::: Data for this exercise :::

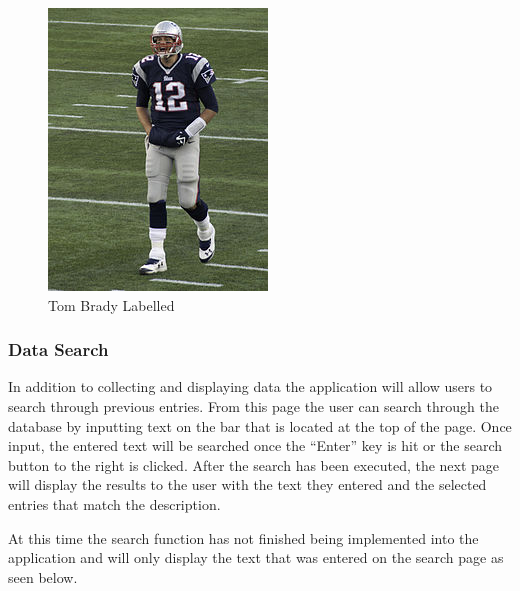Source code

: \documentclass{scrreprt}
\begin{document}
\begin{figure}
  \includegraphics[width=\linewidth]{tbrady.jpg}
  \caption{Tom Brady Labelled}
  \label{fig:labelledBrady}
\end{figure}


\subsubsection{Data Search}

In addition to collecting and displaying data the application will allow users
to search through previous entries. From this page the user can search through
the database by inputting text on the bar that is located at the top of the
page. Once input, the entered text will be searched once the ``Enter'' key is hit
or the search button to the right is clicked. After the search has been
executed, the next page will display the results to the user with the text they
entered and the selected entries that match the description.

At this time the search function has not finished being implemented into the
application and will only display the text that was entered on the search page
as seen below.
\end{document}
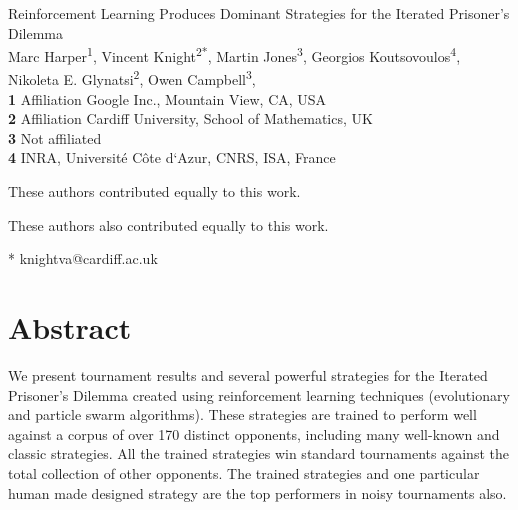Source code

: \documentclass[10pt,letterpaper]{article}
\date{}
\begin{document}
\vspace*{0.2in}

\begin{flushleft}
{\Large
\textbf\newline
{ Reinforcement Learning Produces Dominant Strategies for the Iterated Prisoner's Dilemma }
}
\newline
\\
Marc Harper\textsuperscript{1\Yinyang},
Vincent Knight\textsuperscript{2*\Yinyang},
Martin Jones\textsuperscript{3\ddag},
Georgios Koutsovoulos\textsuperscript{4\ddag},
Nikoleta E. Glynatsi\textsuperscript{2\ddag},
Owen Campbell\textsuperscript{3\ddag},
\\
\bigskip
\textbf{1} Affiliation Google Inc., Mountain View, CA, USA
\\
\textbf{2} Affiliation Cardiff University, School of Mathematics, UK
\\
\textbf{3} Not affiliated
\\
\textbf{4} INRA, Université Côte d‘Azur, CNRS, ISA, France
\\
\bigskip

%
%
\Yinyang These authors contributed equally to this work.

\ddag These authors also contributed equally to this work.


* knightva@cardiff.ac.uk

\end{flushleft}
\section*{Abstract}
    We present tournament results and several powerful strategies for the Iterated
    Prisoner's Dilemma created using reinforcement learning techniques
    (evolutionary and particle swarm algorithms). These strategies are
    trained to perform well against a corpus of over 170 distinct
    opponents, including many well-known and classic strategies. All
    the trained strategies win standard tournaments against the total collection
    of other opponents. The trained strategies and one particular human made
    designed strategy are the top performers in noisy tournaments also.
\linenumbers
\end{document}
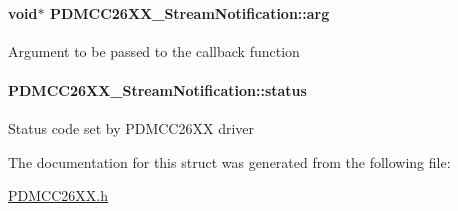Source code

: \paragraph[{arg}]{\setlength{\rightskip}{0pt plus 5cm}void$\ast$ P\+D\+M\+C\+C26\+X\+X\+\_\+\+Stream\+Notification\+::arg}\label{struct_p_d_m_c_c26_x_x___stream_notification_ab21bcd11c6d72c08354643d6022cbb5e}
Argument to be passed to the callback function 
\paragraph[{status}]{ P\+D\+M\+C\+C26\+X\+X\+\_\+\+Stream\+Notification\+::status}\label{struct_p_d_m_c_c26_x_x___stream_notification_a57a4fc3f0b7fc1ff267b164cafff063c}
Status code set by P\+D\+M\+C\+C26\+X\+X driver 

The documentation for this struct was generated from the following file\+:\begin{DoxyCompactItemize}
\item 
\hyperlink{_p_d_m_c_c26_x_x_8h}{P\+D\+M\+C\+C26\+X\+X.\+h}\end{DoxyCompactItemize}
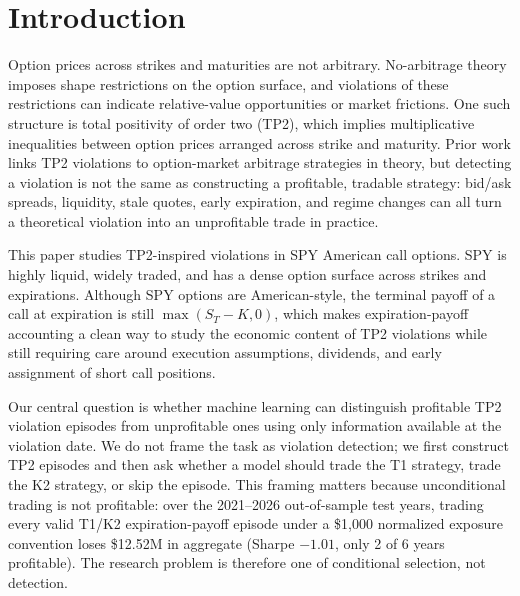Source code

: \documentclass[sigconf,review,anonymous]{acmart}
\begin{document}


\maketitle

\section{Introduction}
\label{sec:intro}

Option prices across strikes and maturities are not arbitrary. No-arbitrage theory imposes shape restrictions on the option surface, and violations of these restrictions can indicate relative-value opportunities or market frictions. One such structure is total positivity of order two (TP2), which implies multiplicative inequalities between option prices arranged across strike and maturity. Prior work links TP2 violations to option-market arbitrage strategies in theory, but detecting a violation is not the same as constructing a profitable, tradable strategy: bid/ask spreads, liquidity, stale quotes, early expiration, and regime changes can all turn a theoretical violation into an unprofitable trade in practice.

This paper studies TP2-inspired violations in SPY American call options. SPY is highly liquid, widely traded, and has a dense option surface across strikes and expirations. Although SPY options are American-style, the terminal payoff of a call at expiration is still $\max(S_T-K,0)$, which makes expiration-payoff accounting a clean way to study the economic content of TP2 violations while still requiring care around execution assumptions, dividends, and early assignment of short call positions.

Our central question is whether machine learning can distinguish profitable TP2 violation episodes from unprofitable ones using only information available at the violation date. We do not frame the task as violation detection; we first construct TP2 episodes and then ask whether a model should trade the T1 strategy, trade the K2 strategy, or skip the episode. This framing matters because unconditional trading is not profitable: over the 2021--2026 out-of-sample test years, trading every valid T1/K2 expiration-payoff episode under a \$1,000 normalized exposure convention loses \$12.52M in aggregate (Sharpe $-1.01$, only 2 of 6 years profitable). The research problem is therefore one of conditional selection, not detection.
\end{document}
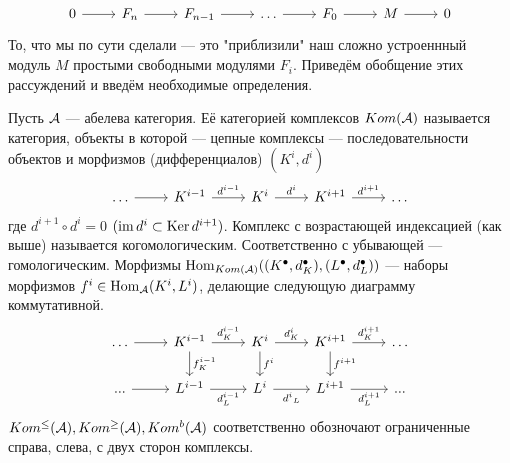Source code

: \documentclass[../main.tex]{subfiles}
\begin{document}
\begin{equation}\label{free_res_hilb}
    \begin{tikzcd}
	0 & {F_{n}} & {F_{n-1}} & \ldots & {F_0} & M & 0
	\arrow[from=1-1, to=1-2]
	\arrow[from=1-2, to=1-3]
	\arrow[from=1-3, to=1-4]
	\arrow[from=1-4, to=1-5]
	\arrow[from=1-5, to=1-6]
	\arrow[from=1-6, to=1-7]
\end{tikzcd}
\end{equation}
То, что мы по сути сделали --- это "приблизили" наш сложно устроеннный модуль $M$ простыми свободными модулями $F_i$.
Приведём обобщение этих рассуждений и введём необходимые определения.
\begin{to_def}\label{complex}
Пусть $\mathcal{A}$ --- абелева категория. Её категорией комплексов $Kom(\mathcal{A})$ называется категория, объекты в которой --- цепные комплексы --- последовательности объектов и морфизмов (дифференциалов) $(K^i, d^i)$
\begin{equation*}
    \begin{tikzcd}
	\ldots & {K^{i-1}} & {K^i} & {K^{i+1}} & \ldots
	\arrow[from=1-1, to=1-2]
	\arrow["{d^{i-1}}", from=1-2, to=1-3]
	\arrow["{d^i}", from=1-3, to=1-4]
	\arrow["{d^{i+1}}", from=1-4, to=1-5]
\end{tikzcd}
\end{equation*}
где $d^{i+1}\circ d^{i} = 0$ $(\mathop{\mathrm{im}}\nolimits d^i \subset \mathop{\mathrm{Ker}}\nolimits d^{i+1})$. Комплекс с возрастающей индексацией (как выше) называется когомологическим. Соответственно с убывающей --- гомологическим. Морфизмы $\operatorname{Hom}_{Kom(\mathcal{A})}((K^\bullet, d^\bullet_K), (L^\bullet, d^\bullet_L))$ --- наборы морфизмов $f^i \in \operatorname{Hom}_{\mathcal{A}}(K^i, L^i)$, делающие следующую диаграмму коммутативной.
\begin{equation}\label{komplex_morphisms}
\begin{tikzcd}
	\ldots & {K^{i-1}} & {K^i} & {K^{i+1}} & \ldots \\
	{...} & {L^{i-1}} & {L^i} & {L^{i+1}} & {...}
	\arrow[from=1-1, to=1-2]
	\arrow["{d^{i-1}_K}", from=1-2, to=1-3]
	\arrow["{d^i_K}", from=1-3, to=1-4]
	\arrow["{d^{i+1}_K}", from=1-4, to=1-5]
	\arrow["{f^{i-1}_K}", from=1-2, to=2-2]
	\arrow[from=2-1, to=2-2]
	\arrow["{d^{i-1}_L}"', from=2-2, to=2-3]
	\arrow["{d^i}_L"', from=2-3, to=2-4]
	\arrow["{d^{i+1}_L}"', from=2-4, to=2-5]
	\arrow["{f^{i}}", from=1-3, to=2-3]
	\arrow["{f^{i+1}}", from=1-4, to=2-4]
\end{tikzcd}
\end{equation}
$Kom^\le(\mathcal{A}), Kom^\ge(\mathcal{A}), Kom^b(\mathcal{A})$ соответственно обозночают ограниченные справа, слева, с двух сторон комплексы.
\end{to_def}
\end{document}
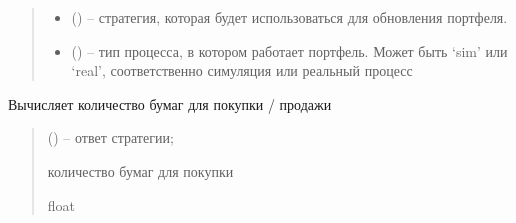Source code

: \documentclass[letterpaper,10pt,english,openany,oneside]{sphinxmanual}
\begin{document}
\begin{fulllineitems}
\begin{fulllineitems}
\begin{quote}
\begin{description}
\begin{itemize}
\item {} 
\sphinxAtStartPar
{} (\sphinxstyleliteralemphasis{\sphinxupquote{{[}}}\sphinxstyleliteralemphasis{\sphinxupquote{{]}}}) – стратегия, которая будет использоваться для обновления портфеля.

\item {} 
\sphinxAtStartPar
{} () – тип процесса, в котором работает портфель. Может быть ‘sim’ или ‘real’, соответственно
симуляция или реальный процесс

\end{itemize}

\end{description}\end{quote}

\end{fulllineitems}


\begin{fulllineitems}
\label{\detokenize{src.structures:src.structures.st_portfolio.Portfolio.calc_amount}}
\pysigstartsignatures
{}
\pysigstopsignatures
\sphinxAtStartPar
Вычисляет количество бумаг для покупки / продажи
\begin{quote}\begin{description}
\sphinxAtStartPar
{} ({\hyperref[\detokenize{src.structures:src.structures.st_strategies.StrategyResponse}]{}}) – ответ стратегии;

\sphinxAtStartPar
количество бумаг для покупки

\sphinxAtStartPar
float

\end{description}\end{quote}

\end{fulllineitems}



\end{fulllineitems}
\end{document}

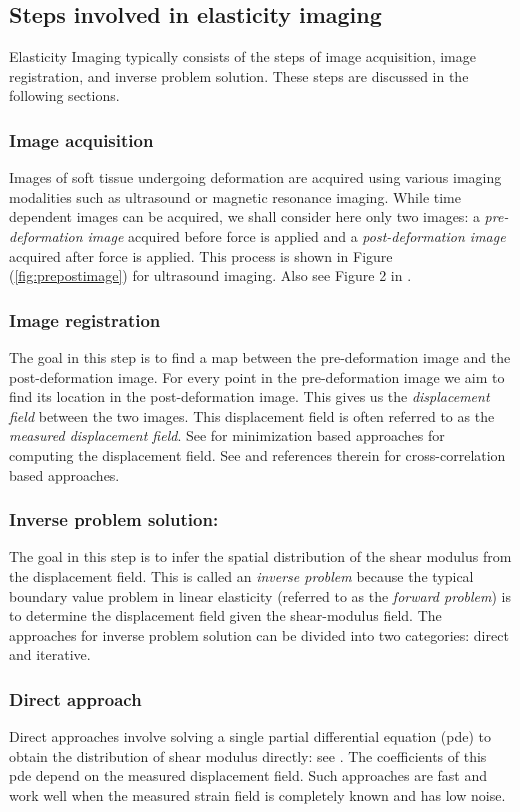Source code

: \documentclass[12pt]{article}
\begin{document}
\subsection{Steps involved in elasticity imaging}
Elasticity Imaging typically consists of  the steps of image acquisition, image registration, and inverse problem solution. These steps are discussed in the following sections.
\subsubsection{Image acquisition} Images of soft tissue undergoing deformation are acquired using various imaging modalities such as ultrasound or magnetic resonance imaging. While time dependent images can be acquired, we shall consider here only two images: a \textit{pre-deformation image} acquired before force is applied and a \textit{post-deformation image} acquired after force is applied. This process is shown in Figure (\ref{fig:prepostimage}) for ultrasound imaging. Also see Figure 2 in \cite{paper:konofagou2004}.
\subsubsection{Image registration} The goal in this step is to find a map between the pre-deformation image and the post-deformation image. For every point in the pre-deformation image we aim to find its location in the post-deformation image. This gives us the \textit{displacement field} between the two images. This displacement field is often referred to as the \textit{measured displacement field}. See \cite{paper:richards2009,paper:gokhale2004,paper:pellot-barakat2004} for minimization based approaches for computing the displacement field. See \cite{paper:ophir1991,paper:ophir1996,paper:alam1998} and references therein for cross-correlation based approaches.
\subsubsection{Inverse problem solution:} The goal in this step is to infer the spatial distribution of the shear modulus from the displacement field. This is called an \textit{inverse problem} because the typical boundary value problem in linear elasticity (referred to as the \textit{forward problem}) is to determine the displacement field given the shear-modulus field. The approaches for inverse problem solution can be divided into two categories: direct and iterative.
\subsubsection{Direct approach} Direct approaches involve solving a single partial differential equation (pde) to obtain the distribution of shear modulus directly: see \cite{paper:raghavan1994,paper:barboneadjwt,paper:albocher}. The coefficients of this pde depend on the measured displacement field. Such approaches are fast and work well when the measured strain field is completely known and has low noise.
\end{document}
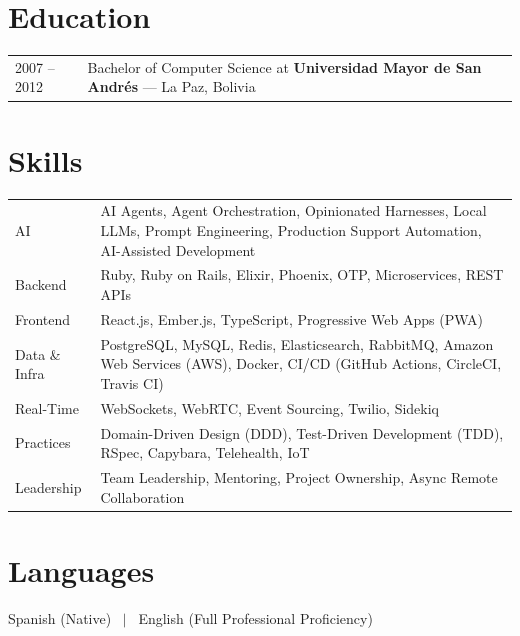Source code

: \documentclass[a4paper,12pt]{article}
\begin{document}
\section{Education}
\begin{tabularx}{\linewidth}{@{}l X@{}}
2007 -- 2012 & Bachelor of Computer Science at \textbf{Universidad Mayor de San Andr\'es} --- La Paz, Bolivia \\
\end{tabularx}

\section{Skills}
\begin{tabularx}{\linewidth}{@{}l X@{}}
AI &  \normalsize{AI Agents, Agent Orchestration, Opinionated Harnesses, Local LLMs, Prompt Engineering, Production Support Automation, AI-Assisted Development}\\
Backend &  \normalsize{Ruby, Ruby on Rails, Elixir, Phoenix, OTP, Microservices, REST APIs}\\
Frontend &  \normalsize{React.js, Ember.js, TypeScript, Progressive Web Apps (PWA)}\\
Data \& Infra &  \normalsize{PostgreSQL, MySQL, Redis, Elasticsearch, RabbitMQ, Amazon Web Services (AWS), Docker, CI/CD (GitHub Actions, CircleCI, Travis CI)}\\
Real-Time &  \normalsize{WebSockets, WebRTC, Event Sourcing, Twilio, Sidekiq}\\
Practices &  \normalsize{Domain-Driven Design (DDD), Test-Driven Development (TDD), RSpec, Capybara, Telehealth, IoT}\\
Leadership &  \normalsize{Team Leadership, Mentoring, Project Ownership, Async Remote Collaboration}\\
\end{tabularx}

\section{Languages}
Spanish (Native) \ $|$ \ English (Full Professional Proficiency)

\vfill
{}
\end{document}
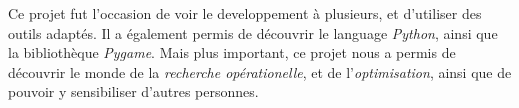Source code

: Ce projet fut l'occasion de voir  %
le developpement à plusieurs, et d'utiliser
des outils adaptés.
Il a également permis de découvrir le language
\emph{Python}, ainsi que la bibliothèque \emph{Pygame}.
Mais plus important, ce projet nous a permis
de découvrir le monde de la \emph{recherche opérationelle},
et de l'\emph{optimisation}, ainsi que de pouvoir y sensibiliser
d'autres personnes.
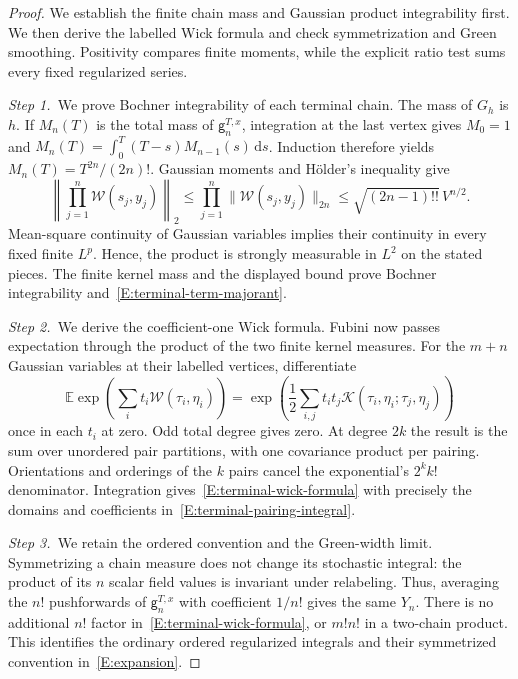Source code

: \documentclass[12pt,oneside,openany]{book}
\numberwithin{equation}{section}
\theoremstyle{nogostyle}
\theoremstyle{definition}
\newcommand{\E}{\mathbb{E}}
\newcommand{\ud}{\,\mathrm{d}}
\begin{document}
\begin{proof}
  We establish the finite chain mass and Gaussian product integrability first.
  We then derive the labelled Wick formula and check symmetrization and Green
  smoothing. Positivity compares finite moments, while the explicit ratio test
  sums every fixed regularized series.


  \medskip
  \noindent\textit{Step 1.~}We prove Bochner integrability of each terminal
  chain.
  The mass of $G_h$ is $h$. If $M_n(T)$ is the total mass of
  $\mathsf{g}_n^{T,x}$, integration at the last vertex gives $M_0 = 1$ and
  $M_n(T) = \int_0^T(T-s)M_{n-1}(s)\ud s$. Induction therefore yields $M_n(T) =
  T^{2n}/(2n)!$. Gaussian moments and H\"older's inequality give
  \[
    \left\|\prod_{j=1}^n\mathcal{W}(s_j,y_j)\right\|_2
    \le\prod_{j=1}^n\|\mathcal{W}(s_j,y_j)\|_{2n}
    \le\sqrt{(2n-1)!!}\,V^{n/2}.
  \]
  Mean-square continuity of Gaussian variables implies their continuity in every
  fixed finite $L^p$. Hence, the product is strongly measurable in $L^2$ on the
  stated pieces. The finite kernel mass and the displayed bound prove Bochner
  integrability and~\eqref{E:terminal-term-majorant}.


  \medskip
  \noindent\textit{Step 2.~}We derive the coefficient-one Wick formula.
  Fubini now passes expectation through the product of the two finite kernel
  measures. For the $m+n$ Gaussian variables at their labelled vertices,
  differentiate
  \[
    \E\exp\left(\sum_i t_i\mathcal{W}(\tau_i,\eta_i)\right)
    =\exp\left(\frac12\sum_{i,j}t_i t_j
    \mathcal{K}(\tau_i,\eta_i;\tau_j,\eta_j)\right)
  \]
  once in each $t_i$ at zero. Odd total degree gives zero. At degree $2k$ the
  result is the sum over unordered pair partitions, with one covariance product
  per pairing. Orientations and orderings of the $k$ pairs cancel the
  exponential's $2^k k!$ denominator. Integration
  gives~\eqref{E:terminal-wick-formula} with precisely the domains and
  coefficients in~\eqref{E:terminal-pairing-integral}.


  \medskip
  \noindent\textit{Step 3.~}We retain the ordered convention and the
  Green-width limit.
  Symmetrizing a chain measure does not change its stochastic integral: the
  product of its $n$ scalar field values is invariant under relabeling. Thus,
  averaging the $n!$ pushforwards of $\mathsf{g}_n^{T,x}$ with coefficient
  $1/n!$ gives the same $Y_n$. There is no additional $n!$ factor
  in~\eqref{E:terminal-wick-formula}, or $m!n!$ in a two-chain product. This
  identifies the ordinary ordered regularized integrals and their symmetrized
  convention in~\eqref{E:expansion}.


\end{proof}
\end{document}
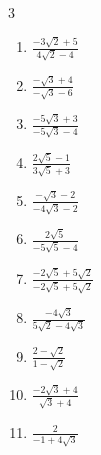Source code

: \begin{multicols}{3}
\begin{enumerate}
  \item $\displaystyle \frac{-3\sqrt{2}+5}{4\sqrt{2}-4}$


  \item $\displaystyle \frac{-\sqrt{3}+4}{-\sqrt{3}-6}$


  \item $\displaystyle \frac{-5\sqrt{3}+3}{-5\sqrt{3}-4}$


\columnbreak %

\resetques

  \item $\displaystyle \frac{2\sqrt{5}-1}{3\sqrt{5}+3}$


  \item $\displaystyle \frac{-\sqrt{3}-2}{-4\sqrt{3}-2}$


  \item $\displaystyle \frac{2\sqrt{5}}{-5\sqrt{5}-4}$


  \item $\displaystyle \frac{-2\sqrt{5}+5\sqrt{2}}{-2\sqrt{5}+5\sqrt{2}}$

        \phantom{$\displaystyle =1$}

  \item $\displaystyle \frac{-4\sqrt{3}}{5\sqrt{2}-4\sqrt{3}}$


\columnbreak %

  \item $\displaystyle \frac{2-\sqrt{2}}{1-\sqrt{2}}$


  \item $\displaystyle \frac{-2\sqrt{3}+4}{\sqrt{3}+4}$


  \item $\displaystyle \frac{2}{-1+4\sqrt{3}}$


\end{enumerate}
\end{multicols}
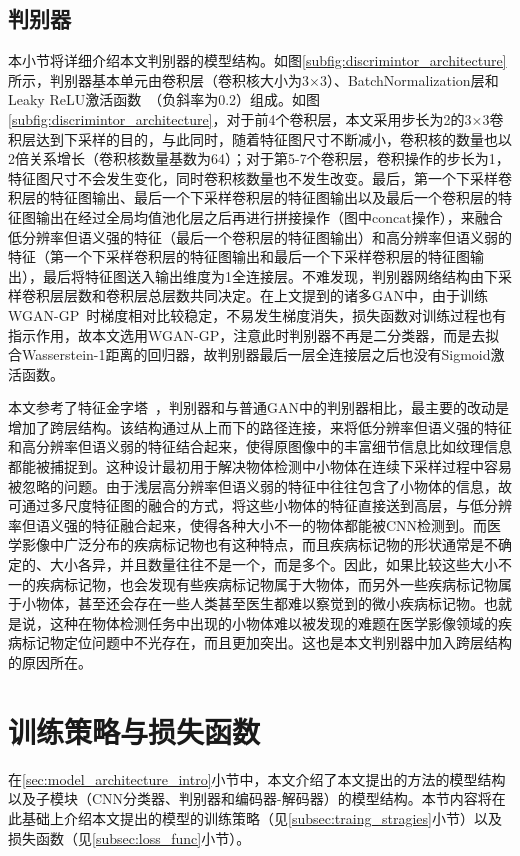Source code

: \subsection{判别器}\label{subsec:discrimintor_model}
本小节将详细介绍本文判别器的模型结构。如图\ref{subfig:discrimintor_architecture}所示，判别器基本单元由卷积层（卷积核大小为3$\times$3）、BatchNormalization层和Leaky ReLU激活函数~\cite{maas2013rectifier}（负斜率为0.2）组成。如图\ref{subfig:discrimintor_architecture}，对于前4个卷积层，本文采用步长为2的3$\times$3卷积层达到下采样的目的，与此同时，随着特征图尺寸不断减小，卷积核的数量也以2倍关系增长（卷积核数量基数为64）；对于第5-7个卷积层，卷积操作的步长为1，特征图尺寸不会发生变化，同时卷积核数量也不发生改变。最后，第一个下采样卷积层的特征图输出、最后一个下采样卷积层的特征图输出以及最后一个卷积层的特征图输出在经过全局均值池化层之后再进行拼接操作（图中concat操作），来融合低分辨率但语义强的特征（最后一个卷积层的特征图输出）和高分辨率但语义弱的特征（第一个下采样卷积层的特征图输出和最后一个下采样卷积层的特征图输出），最后将特征图送入输出维度为1全连接层。不难发现，判别器网络结构由下采样卷积层层数和卷积层总层数共同决定。在上文提到的诸多GAN中，由于训练WGAN-GP~\cite{gulrajani2017improved}时梯度相对比较稳定，不易发生梯度消失，损失函数对训练过程也有指示作用，故本文选用WGAN-GP，注意此时判别器不再是二分类器，而是去拟合Wasserstein-1距离的回归器，故判别器最后一层全连接层之后也没有Sigmoid激活函数。

本文参考了特征金字塔~\cite{lin2017feature}，判别器和与普通GAN中的判别器相比，最主要的改动是增加了跨层结构。该结构通过从上而下的路径连接，来将低分辨率但语义强的特征和高分辨率但语义弱的特征结合起来，使得原图像中的丰富细节信息比如纹理信息都能被捕捉到。这种设计最初用于解决物体检测中小物体在连续下采样过程中容易被忽略的问题。由于浅层高分辨率但语义弱的特征中往往包含了小物体的信息，故可通过多尺度特征图的融合的方式，将这些小物体的特征直接送到高层，与低分辨率但语义强的特征融合起来，使得各种大小不一的物体都能被CNN检测到。而医学影像中广泛分布的疾病标记物也有这种特点，而且疾病标记物的形状通常是不确定的、大小各异，并且数量往往不是一个，而是多个。因此，如果比较这些大小不一的疾病标记物，也会发现有些疾病标记物属于大物体，而另外一些疾病标记物属于小物体，甚至还会存在一些人类甚至医生都难以察觉到的微小疾病标记物。也就是说，这种在物体检测任务中出现的小物体难以被发现的难题在医学影像领域的疾病标记物定位问题中不光存在，而且更加突出。这也是本文判别器中加入跨层结构的原因所在。

\section{训练策略与损失函数}\label{sec:loss_func_training_stragies}
在\ref{sec:model_architecture_intro}小节中，本文介绍了本文提出的方法的模型结构以及子模块（CNN分类器、判别器和编码器-解码器）的模型结构。本节内容将在此基础上介绍本文提出的模型的训练策略（见\ref{subsec:traing_stragies}小节）以及损失函数（见\ref{subsec:loss_func}小节）。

:::

In the records above, find every line that contains the word "each" and copy it.

▶ **Written solution**:
  \noindent\textit{Step 1.~}We prove Bochner integrability of each terminal
  once in each $t_i$ at zero. Odd total degree gives zero. At degree $2k$ the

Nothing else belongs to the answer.